Together, Let’s Make A Difference.
At Ajinomoto Bio-Pharma Services, our mission is to help improve the health of humankind. As a leading, global contract development and manufacturing organization, with sites in the US, Belgium, Japan and India, we work together to empower our clients to bring drugs to market.
Every team member, from manufacturing and quality programs to development and facilities services are a critical component to this effort. At our US location, our focused expertise and capabilities makes us one of the industry’s top leaders for large molecule manufacturing and aseptic drug product fill in vials and syringes.
We believe our people are our greatest asset and we are committed to providing our employees with an environment that supports personal and professional growth. We take pride in knowing our efforts are helping countless patients for years to come.
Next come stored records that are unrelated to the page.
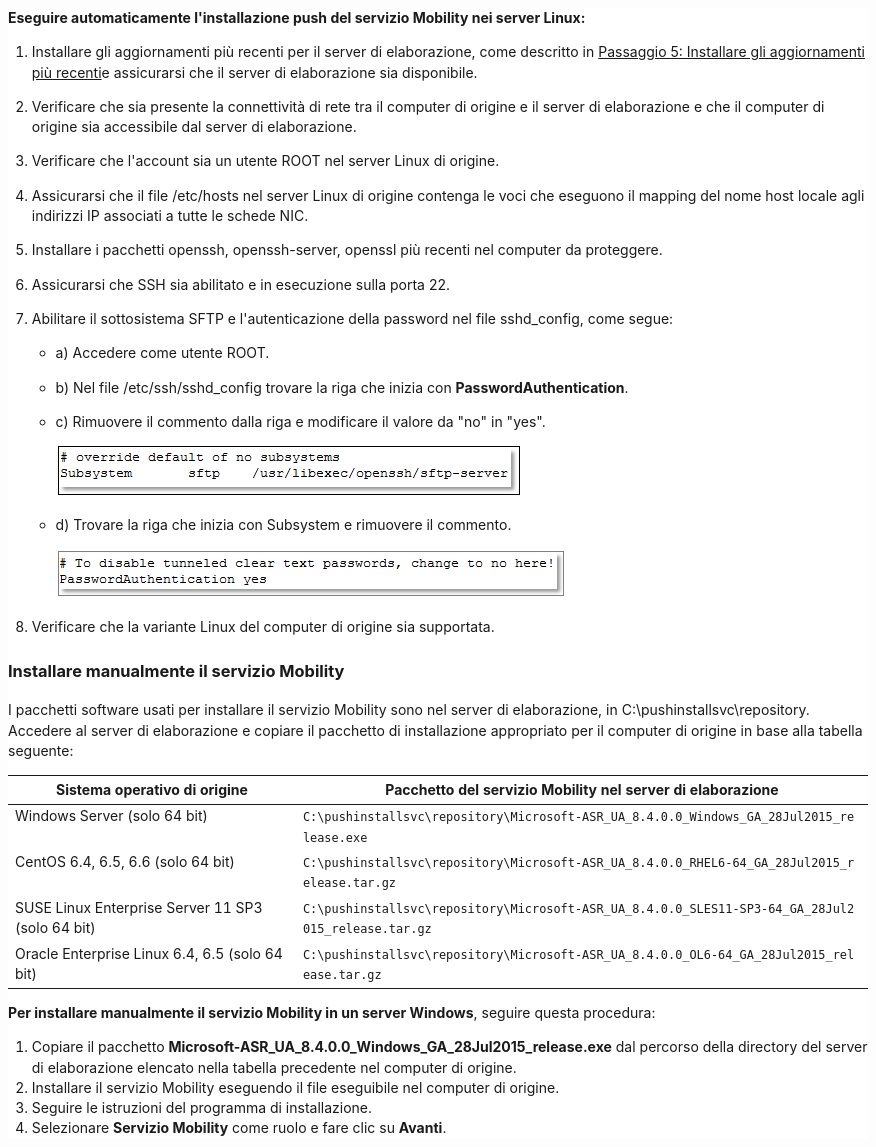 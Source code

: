 **Eseguire automaticamente l'installazione push del servizio Mobility nei server Linux:**

1. Installare gli aggiornamenti più recenti per il server di elaborazione, come descritto in [Passaggio 5: Installare gli aggiornamenti più recenti](#step-5-install-latest-updates)e assicurarsi che il server di elaborazione sia disponibile.
2. Verificare che sia presente la connettività di rete tra il computer di origine e il server di elaborazione e che il computer di origine sia accessibile dal server di elaborazione.  
3. Verificare che l'account sia un utente ROOT nel server Linux di origine.
4. Assicurarsi che il file /etc/hosts nel server Linux di origine contenga le voci che eseguono il mapping del nome host locale agli indirizzi IP associati a tutte le schede NIC.
5. Installare i pacchetti openssh, openssh-server, openssl più recenti nel computer da proteggere.
6. Assicurarsi che SSH sia abilitato e in esecuzione sulla porta 22.
7. Abilitare il sottosistema SFTP e l'autenticazione della password nel file sshd_config, come segue:

   * a) Accedere come utente ROOT.
   * b) Nel file /etc/ssh/sshd_config trovare la riga che inizia con **PasswordAuthentication**.
   * c) Rimuovere il commento dalla riga e modificare il valore da "no" in "yes".

       ![Mobility di Linux](./media/site-recovery-vmware-to-azure-classic-legacy/linux-push.png)
   * d) Trovare la riga che inizia con Subsystem e rimuovere il commento.

       ![Mobility push Linux](./media/site-recovery-vmware-to-azure-classic-legacy/linux-push2.png)    
8. Verificare che la variante Linux del computer di origine sia supportata.

<a id="install-the-mobility-service-manually" class="xliff"></a>

### Installare manualmente il servizio Mobility
I pacchetti software usati per installare il servizio Mobility sono nel server di elaborazione, in C:\pushinstallsvc\repository. Accedere al server di elaborazione e copiare il pacchetto di installazione appropriato per il computer di origine in base alla tabella seguente:

| Sistema operativo di origine | Pacchetto del servizio Mobility nel server di elaborazione |
| --- | --- |
| Windows Server (solo 64 bit) |`C:\pushinstallsvc\repository\Microsoft-ASR_UA_8.4.0.0_Windows_GA_28Jul2015_release.exe` |
| CentOS 6.4, 6.5, 6.6 (solo 64 bit) |`C:\pushinstallsvc\repository\Microsoft-ASR_UA_8.4.0.0_RHEL6-64_GA_28Jul2015_release.tar.gz` |
| SUSE Linux Enterprise Server 11 SP3 (solo 64 bit) |`C:\pushinstallsvc\repository\Microsoft-ASR_UA_8.4.0.0_SLES11-SP3-64_GA_28Jul2015_release.tar.gz` |
| Oracle Enterprise Linux 6.4, 6.5 (solo 64 bit) |`C:\pushinstallsvc\repository\Microsoft-ASR_UA_8.4.0.0_OL6-64_GA_28Jul2015_release.tar.gz` |

**Per installare manualmente il servizio Mobility in un server Windows**, seguire questa procedura:

1. Copiare il pacchetto **Microsoft-ASR_UA_8.4.0.0_Windows_GA_28Jul2015_release.exe** dal percorso della directory del server di elaborazione elencato nella tabella precedente nel computer di origine.
2. Installare il servizio Mobility eseguendo il file eseguibile nel computer di origine.
3. Seguire le istruzioni del programma di installazione.
4. Selezionare **Servizio Mobility** come ruolo e fare clic su **Avanti**.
Do you enjoy working in a dynamic, inspiring team with an amazing culture? If you do, then Ajinomoto Bio-Pharma Services is the place for you.
We are currently seeking a Drug Product Manufacturing Associate II who is responsible for executing GMP production of injectable pharmaceuticals by following all applicable SOP’s. Drug Product Manufacturing Associates II are responsible for preparing equipment and materials for GMP aseptic production and operating equipment such from glasswashers, autoclaves, depyrogenation ovens and automated filling machines.
- Participate in one or more areas of the aseptic manufacturing injectable pharmaceuticals using GMP’s in FDA regulated facility.
- Assists technical personnel with troubleshooting mechanical issues that arise with manufacturing equipment.
- Performs various semi-routine manufacturing tasks under the guidelines of established SOP’s and cGMP regulations.
- Troubleshoots manufacturing processes that are semi-complex in level under cGMP guidelines and under the supervision of management.
- Assists in the research and implementation of new methods and technologies to enhance operations.
- Prepares components, media, buffers, and other solutions as needed.
- Accurately documents data and writes/reviews batch records under cGMP guidelines.
- Prepares material components for production.
- Regular and reliable attendance on a full time basis [or in accordance with posted schedule].
- Responsible for exhibiting professional behavior with both internal and external business associates that reflects positively on the company and is consistent with the company’s policies and practices.
- Embodies Aji Bio-Pharma’s cultural values and aligns daily actions with department goals and company culture.
- High school diploma required. Bachelors in a science or engineering discipline preferred.
- Minimum of two (2) years of relevant experience in manufacturing, laboratory, mechanical or engineering positions.
- Ability to work with cross functional teams.
- Detail oriented with strong written and verbal communication skills.
- Ability to work independently, within prescribed guidelines, or as a team member.
- Demonstrated ability to follow detailed directions in a manufacturing GMP environment.
- Familiarity with cGMP, manufacturing, machine operations, and data entry.
- Must be familiar with Microsoft Office applications.
We provide a Total Rewards package designed to make life better – both at work and at home.
- Annual Bonus Opportunities for All Employees
- 15 Days Starting PTO (Annual Increase) + Sick Time Off + Volunteer Time Off
- Paid Parental Leave
- Annual Company Shutdown in December
- Comprehensive Medical, Dental + Vision
- 401K Company Match + Immediate Vesting
- Backup Daycare and Eldercare
- Monthly Employee Appreciation Events and Food Truck Fridays
- Employee Discount Programs
- Tuition Reimbursement
- Casual Dress Code
- Wellness Programs
- Community Outreach Opportunities
If you meet the requirements above, and would like to apply for this position, please visit our website at www.ajibio-pharma.com and click on the “Careers” section. Please be sure to note where you saw our ad posting.
New hires will pass a background check and drug screen as a condition of employment.
We are an EOE dedicated to a diverse work force and Drug Free work environment. All qualified applicants will receive consideration for employment without regard to race, color, religion, sex, sexual orientation, gender identity, national origin, disability, or status as a protected veteran.